EXERCISE DIRECTIONS
Could you write out all the records once more, exactly?

SUPPLIED DATA

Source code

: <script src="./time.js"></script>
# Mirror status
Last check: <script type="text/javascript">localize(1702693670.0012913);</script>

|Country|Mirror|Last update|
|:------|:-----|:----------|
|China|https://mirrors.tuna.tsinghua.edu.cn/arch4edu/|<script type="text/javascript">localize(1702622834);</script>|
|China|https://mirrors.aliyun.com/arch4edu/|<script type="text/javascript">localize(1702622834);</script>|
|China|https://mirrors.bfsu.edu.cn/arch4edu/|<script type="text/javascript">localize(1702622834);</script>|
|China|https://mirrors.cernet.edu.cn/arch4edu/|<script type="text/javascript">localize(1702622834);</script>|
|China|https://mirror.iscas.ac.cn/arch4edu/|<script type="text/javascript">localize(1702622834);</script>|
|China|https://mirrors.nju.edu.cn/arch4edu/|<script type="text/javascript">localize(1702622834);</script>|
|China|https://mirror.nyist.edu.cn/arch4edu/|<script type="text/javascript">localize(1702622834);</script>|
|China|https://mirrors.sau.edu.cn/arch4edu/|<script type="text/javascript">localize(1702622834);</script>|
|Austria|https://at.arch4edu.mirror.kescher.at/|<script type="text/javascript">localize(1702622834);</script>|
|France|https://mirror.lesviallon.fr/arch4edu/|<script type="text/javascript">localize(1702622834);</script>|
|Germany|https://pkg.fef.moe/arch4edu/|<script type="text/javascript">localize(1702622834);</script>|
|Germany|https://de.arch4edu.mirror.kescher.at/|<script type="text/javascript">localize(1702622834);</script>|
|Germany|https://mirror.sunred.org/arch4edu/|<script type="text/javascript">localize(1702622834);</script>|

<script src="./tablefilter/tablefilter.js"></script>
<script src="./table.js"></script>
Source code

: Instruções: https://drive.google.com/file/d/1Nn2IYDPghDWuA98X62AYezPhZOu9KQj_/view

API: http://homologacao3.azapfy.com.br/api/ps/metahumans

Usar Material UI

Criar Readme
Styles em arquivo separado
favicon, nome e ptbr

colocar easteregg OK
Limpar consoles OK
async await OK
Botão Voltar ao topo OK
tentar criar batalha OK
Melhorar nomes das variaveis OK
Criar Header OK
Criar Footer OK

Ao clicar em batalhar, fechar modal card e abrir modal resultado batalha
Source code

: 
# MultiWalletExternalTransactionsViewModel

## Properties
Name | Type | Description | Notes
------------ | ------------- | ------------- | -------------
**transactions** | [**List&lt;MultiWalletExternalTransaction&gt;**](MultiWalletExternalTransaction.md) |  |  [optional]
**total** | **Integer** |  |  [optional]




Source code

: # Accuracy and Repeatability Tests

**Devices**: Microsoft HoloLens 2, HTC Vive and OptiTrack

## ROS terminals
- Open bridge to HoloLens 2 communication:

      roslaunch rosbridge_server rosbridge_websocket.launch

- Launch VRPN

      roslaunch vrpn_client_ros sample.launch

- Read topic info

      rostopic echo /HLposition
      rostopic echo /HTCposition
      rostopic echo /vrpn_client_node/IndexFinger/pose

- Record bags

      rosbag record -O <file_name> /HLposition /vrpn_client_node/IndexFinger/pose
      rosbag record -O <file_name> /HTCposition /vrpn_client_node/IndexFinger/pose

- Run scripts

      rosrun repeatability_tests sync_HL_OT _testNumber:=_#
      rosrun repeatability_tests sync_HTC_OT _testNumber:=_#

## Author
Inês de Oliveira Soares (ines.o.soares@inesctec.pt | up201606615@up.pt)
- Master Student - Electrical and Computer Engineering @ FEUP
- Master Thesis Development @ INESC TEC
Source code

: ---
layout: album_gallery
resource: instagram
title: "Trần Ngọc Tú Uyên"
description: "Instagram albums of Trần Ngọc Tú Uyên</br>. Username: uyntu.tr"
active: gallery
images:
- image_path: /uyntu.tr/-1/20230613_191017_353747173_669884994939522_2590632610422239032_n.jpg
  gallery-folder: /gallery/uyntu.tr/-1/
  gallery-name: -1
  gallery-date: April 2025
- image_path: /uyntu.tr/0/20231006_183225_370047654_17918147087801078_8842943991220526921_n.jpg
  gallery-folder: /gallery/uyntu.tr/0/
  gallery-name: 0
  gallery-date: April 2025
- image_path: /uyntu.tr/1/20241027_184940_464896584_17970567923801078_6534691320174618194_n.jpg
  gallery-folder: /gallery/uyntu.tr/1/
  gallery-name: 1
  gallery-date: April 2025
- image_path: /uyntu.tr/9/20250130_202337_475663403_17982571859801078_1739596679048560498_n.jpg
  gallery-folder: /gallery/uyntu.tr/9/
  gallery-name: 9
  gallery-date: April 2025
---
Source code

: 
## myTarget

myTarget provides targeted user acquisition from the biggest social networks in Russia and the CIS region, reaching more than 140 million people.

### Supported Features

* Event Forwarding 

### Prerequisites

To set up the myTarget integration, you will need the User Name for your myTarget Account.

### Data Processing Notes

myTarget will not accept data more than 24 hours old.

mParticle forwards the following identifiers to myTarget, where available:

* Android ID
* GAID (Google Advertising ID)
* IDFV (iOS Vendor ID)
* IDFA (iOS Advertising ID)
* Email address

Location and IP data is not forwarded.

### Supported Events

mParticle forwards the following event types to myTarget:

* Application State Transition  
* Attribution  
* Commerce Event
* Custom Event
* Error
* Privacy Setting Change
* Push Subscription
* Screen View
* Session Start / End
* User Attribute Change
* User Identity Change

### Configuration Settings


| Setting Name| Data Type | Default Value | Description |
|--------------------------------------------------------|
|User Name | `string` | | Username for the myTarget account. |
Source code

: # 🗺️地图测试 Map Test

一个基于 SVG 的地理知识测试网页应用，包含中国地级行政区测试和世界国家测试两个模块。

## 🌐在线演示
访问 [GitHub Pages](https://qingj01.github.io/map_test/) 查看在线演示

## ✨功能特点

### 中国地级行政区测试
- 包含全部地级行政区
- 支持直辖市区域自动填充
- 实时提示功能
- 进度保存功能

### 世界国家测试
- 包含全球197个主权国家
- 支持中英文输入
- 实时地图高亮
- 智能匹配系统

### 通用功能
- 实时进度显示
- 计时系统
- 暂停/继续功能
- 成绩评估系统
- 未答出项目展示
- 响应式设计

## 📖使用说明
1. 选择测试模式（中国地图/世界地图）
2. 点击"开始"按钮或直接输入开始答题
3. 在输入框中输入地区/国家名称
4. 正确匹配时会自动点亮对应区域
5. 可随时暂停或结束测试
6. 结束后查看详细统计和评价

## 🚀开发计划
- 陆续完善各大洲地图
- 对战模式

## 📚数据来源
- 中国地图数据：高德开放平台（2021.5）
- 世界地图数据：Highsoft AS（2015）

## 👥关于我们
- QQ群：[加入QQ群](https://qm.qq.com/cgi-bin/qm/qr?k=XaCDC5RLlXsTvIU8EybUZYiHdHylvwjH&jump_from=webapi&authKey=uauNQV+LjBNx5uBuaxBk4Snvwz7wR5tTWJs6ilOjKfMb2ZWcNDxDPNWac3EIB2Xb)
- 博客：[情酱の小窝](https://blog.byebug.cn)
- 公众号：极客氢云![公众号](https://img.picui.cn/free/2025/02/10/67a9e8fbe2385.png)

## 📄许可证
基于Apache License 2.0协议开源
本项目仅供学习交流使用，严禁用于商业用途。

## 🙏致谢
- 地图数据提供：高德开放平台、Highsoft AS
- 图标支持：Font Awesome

ANSWER FOR THIS EXERCISE
Source code

: <script src="./time.js"></script>
# Mirror status
Last check: <script type="text/javascript">localize(1702693670.0012913);</script>

|Country|Mirror|Last update|
|:------|:-----|:----------|
|China|https://mirrors.tuna.tsinghua.edu.cn/arch4edu/|<script type="text/javascript">localize(1702622834);</script>|
|China|https://mirrors.aliyun.com/arch4edu/|<script type="text/javascript">localize(1702622834);</script>|
|China|https://mirrors.bfsu.edu.cn/arch4edu/|<script type="text/javascript">localize(1702622834);</script>|
|China|https://mirrors.cernet.edu.cn/arch4edu/|<script type="text/javascript">localize(1702622834);</script>|
|China|https://mirror.iscas.ac.cn/arch4edu/|<script type="text/javascript">localize(1702622834);</script>|
|China|https://mirrors.nju.edu.cn/arch4edu/|<script type="text/javascript">localize(1702622834);</script>|
|China|https://mirror.nyist.edu.cn/arch4edu/|<script type="text/javascript">localize(1702622834);</script>|
|China|https://mirrors.sau.edu.cn/arch4edu/|<script type="text/javascript">localize(1702622834);</script>|
|Austria|https://at.arch4edu.mirror.kescher.at/|<script type="text/javascript">localize(1702622834);</script>|
|France|https://mirror.lesviallon.fr/arch4edu/|<script type="text/javascript">localize(1702622834);</script>|
|Germany|https://pkg.fef.moe/arch4edu/|<script type="text/javascript">localize(1702622834);</script>|
|Germany|https://de.arch4edu.mirror.kescher.at/|<script type="text/javascript">localize(1702622834);</script>|
|Germany|https://mirror.sunred.org/arch4edu/|<script type="text/javascript">localize(1702622834);</script>|

<script src="./tablefilter/tablefilter.js"></script>
<script src="./table.js"></script>
Source code

: Instruções: https://drive.google.com/file/d/1Nn2IYDPghDWuA98X62AYezPhZOu9KQj_/view

API: http://homologacao3.azapfy.com.br/api/ps/metahumans

Usar Material UI

Criar Readme
Styles em arquivo separado
favicon, nome e ptbr

colocar easteregg OK
Limpar consoles OK
async await OK
Botão Voltar ao topo OK
tentar criar batalha OK
Melhorar nomes das variaveis OK
Criar Header OK
Criar Footer OK

Ao clicar em batalhar, fechar modal card e abrir modal resultado batalha
Source code

: 
# MultiWalletExternalTransactionsViewModel

## Properties
Name | Type | Description | Notes
------------ | ------------- | ------------- | -------------
**transactions** | [**List&lt;MultiWalletExternalTransaction&gt;**](MultiWalletExternalTransaction.md) |  |  [optional]
**total** | **Integer** |  |  [optional]




Source code

: # Accuracy and Repeatability Tests

**Devices**: Microsoft HoloLens 2, HTC Vive and OptiTrack

## ROS terminals
- Open bridge to HoloLens 2 communication:

      roslaunch rosbridge_server rosbridge_websocket.launch

- Launch VRPN

      roslaunch vrpn_client_ros sample.launch

- Read topic info

      rostopic echo /HLposition
      rostopic echo /HTCposition
      rostopic echo /vrpn_client_node/IndexFinger/pose

- Record bags

      rosbag record -O <file_name> /HLposition /vrpn_client_node/IndexFinger/pose
      rosbag record -O <file_name> /HTCposition /vrpn_client_node/IndexFinger/pose

- Run scripts

      rosrun repeatability_tests sync_HL_OT _testNumber:=_#
      rosrun repeatability_tests sync_HTC_OT _testNumber:=_#

## Author
Inês de Oliveira Soares (ines.o.soares@inesctec.pt | up201606615@up.pt)
- Master Student - Electrical and Computer Engineering @ FEUP
- Master Thesis Development @ INESC TEC
Source code

: ---
layout: album_gallery
resource: instagram
title: "Trần Ngọc Tú Uyên"
description: "Instagram albums of Trần Ngọc Tú Uyên</br>. Username: uyntu.tr"
active: gallery
images:
- image_path: /uyntu.tr/-1/20230613_191017_353747173_669884994939522_2590632610422239032_n.jpg
  gallery-folder: /gallery/uyntu.tr/-1/
  gallery-name: -1
  gallery-date: April 2025
- image_path: /uyntu.tr/0/20231006_183225_370047654_17918147087801078_8842943991220526921_n.jpg
  gallery-folder: /gallery/uyntu.tr/0/
  gallery-name: 0
  gallery-date: April 2025
- image_path: /uyntu.tr/1/20241027_184940_464896584_17970567923801078_6534691320174618194_n.jpg
  gallery-folder: /gallery/uyntu.tr/1/
  gallery-name: 1
  gallery-date: April 2025
- image_path: /uyntu.tr/9/20250130_202337_475663403_17982571859801078_1739596679048560498_n.jpg
  gallery-folder: /gallery/uyntu.tr/9/
  gallery-name: 9
  gallery-date: April 2025
---
Source code

: 
## myTarget

myTarget provides targeted user acquisition from the biggest social networks in Russia and the CIS region, reaching more than 140 million people.

### Supported Features

* Event Forwarding 

### Prerequisites

To set up the myTarget integration, you will need the User Name for your myTarget Account.

### Data Processing Notes

myTarget will not accept data more than 24 hours old.

mParticle forwards the following identifiers to myTarget, where available:

* Android ID
* GAID (Google Advertising ID)
* IDFV (iOS Vendor ID)
* IDFA (iOS Advertising ID)
* Email address

Location and IP data is not forwarded.

### Supported Events

mParticle forwards the following event types to myTarget:

* Application State Transition  
* Attribution  
* Commerce Event
* Custom Event
* Error
* Privacy Setting Change
* Push Subscription
* Screen View
* Session Start / End
* User Attribute Change
* User Identity Change

### Configuration Settings


| Setting Name| Data Type | Default Value | Description |
|--------------------------------------------------------|
|User Name | `string` | | Username for the myTarget account. |
Source code

: # 🗺️地图测试 Map Test

一个基于 SVG 的地理知识测试网页应用，包含中国地级行政区测试和世界国家测试两个模块。

## 🌐在线演示
访问 [GitHub Pages](https://qingj01.github.io/map_test/) 查看在线演示

## ✨功能特点

### 中国地级行政区测试
- 包含全部地级行政区
- 支持直辖市区域自动填充
- 实时提示功能
- 进度保存功能

### 世界国家测试
- 包含全球197个主权国家
- 支持中英文输入
- 实时地图高亮
- 智能匹配系统

### 通用功能
- 实时进度显示
- 计时系统
- 暂停/继续功能
- 成绩评估系统
- 未答出项目展示
- 响应式设计

## 📖使用说明
1. 选择测试模式（中国地图/世界地图）
2. 点击"开始"按钮或直接输入开始答题
3. 在输入框中输入地区/国家名称
4. 正确匹配时会自动点亮对应区域
5. 可随时暂停或结束测试
6. 结束后查看详细统计和评价

## 🚀开发计划
- 陆续完善各大洲地图
- 对战模式

## 📚数据来源
- 中国地图数据：高德开放平台（2021.5）
- 世界地图数据：Highsoft AS（2015）

## 👥关于我们
- QQ群：[加入QQ群](https://qm.qq.com/cgi-bin/qm/qr?k=XaCDC5RLlXsTvIU8EybUZYiHdHylvwjH&jump_from=webapi&authKey=uauNQV+LjBNx5uBuaxBk4Snvwz7wR5tTWJs6ilOjKfMb2ZWcNDxDPNWac3EIB2Xb)
- 博客：[情酱の小窝](https://blog.byebug.cn)
- 公众号：极客氢云![公众号](https://img.picui.cn/free/2025/02/10/67a9e8fbe2385.png)

## 📄许可证
基于Apache License 2.0协议开源
本项目仅供学习交流使用，严禁用于商业用途。

## 🙏致谢
- 地图数据提供：高德开放平台、Highsoft AS
- 图标支持：Font Awesome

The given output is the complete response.